[Records excerpted from a collection]
————
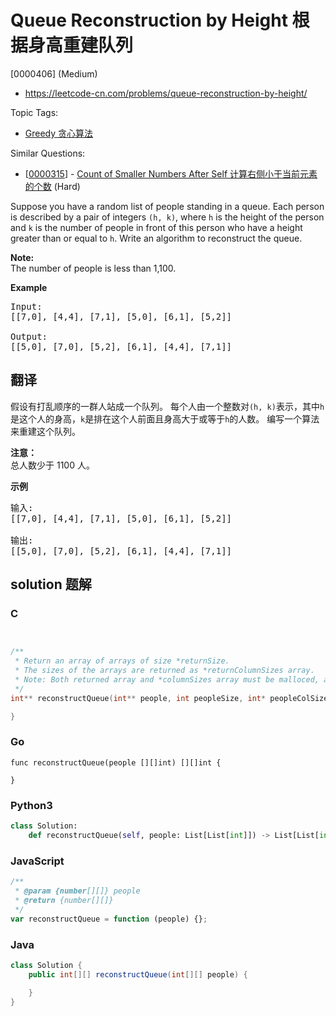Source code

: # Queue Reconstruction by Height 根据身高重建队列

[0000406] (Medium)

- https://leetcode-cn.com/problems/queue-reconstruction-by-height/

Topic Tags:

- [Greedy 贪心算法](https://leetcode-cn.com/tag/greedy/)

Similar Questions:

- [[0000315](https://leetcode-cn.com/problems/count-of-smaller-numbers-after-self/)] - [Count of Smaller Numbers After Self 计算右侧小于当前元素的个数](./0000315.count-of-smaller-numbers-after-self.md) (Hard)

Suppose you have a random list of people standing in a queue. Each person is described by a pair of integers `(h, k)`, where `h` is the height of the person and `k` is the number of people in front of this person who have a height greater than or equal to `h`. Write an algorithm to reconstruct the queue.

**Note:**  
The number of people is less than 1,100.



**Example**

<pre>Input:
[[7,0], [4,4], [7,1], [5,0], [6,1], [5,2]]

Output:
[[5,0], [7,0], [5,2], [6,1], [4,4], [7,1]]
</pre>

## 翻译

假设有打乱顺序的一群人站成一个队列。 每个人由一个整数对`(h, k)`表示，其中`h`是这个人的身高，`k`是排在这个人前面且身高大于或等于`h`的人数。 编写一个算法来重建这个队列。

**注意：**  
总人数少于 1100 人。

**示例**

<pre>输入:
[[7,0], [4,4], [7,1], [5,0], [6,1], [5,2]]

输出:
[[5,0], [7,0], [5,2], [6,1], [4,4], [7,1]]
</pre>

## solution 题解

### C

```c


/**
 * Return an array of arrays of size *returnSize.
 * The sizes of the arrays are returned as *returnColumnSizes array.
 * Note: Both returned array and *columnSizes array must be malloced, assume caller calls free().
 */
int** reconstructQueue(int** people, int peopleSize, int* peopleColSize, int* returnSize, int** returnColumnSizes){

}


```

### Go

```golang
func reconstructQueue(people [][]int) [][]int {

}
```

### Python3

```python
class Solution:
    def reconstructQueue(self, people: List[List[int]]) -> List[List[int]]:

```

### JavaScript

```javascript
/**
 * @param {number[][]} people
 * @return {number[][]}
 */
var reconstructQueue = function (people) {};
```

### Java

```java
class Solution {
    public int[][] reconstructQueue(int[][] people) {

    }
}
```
————
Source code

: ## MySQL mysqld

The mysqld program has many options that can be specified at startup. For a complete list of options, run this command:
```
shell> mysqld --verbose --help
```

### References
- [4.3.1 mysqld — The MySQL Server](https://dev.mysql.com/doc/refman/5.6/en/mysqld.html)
————
→ Required action
The lines needed are those in the data above that hold the string "reconstructQueue"; copy each of them.

→ Result of this task
int** reconstructQueue(int** people, int peopleSize, int* peopleColSize, int* returnSize, int** returnColumnSizes){
func reconstructQueue(people [][]int) [][]int {
    def reconstructQueue(self, people: List[List[int]]) -> List[List[int]]:
var reconstructQueue = function (people) {};
    public int[][] reconstructQueue(int[][] people) {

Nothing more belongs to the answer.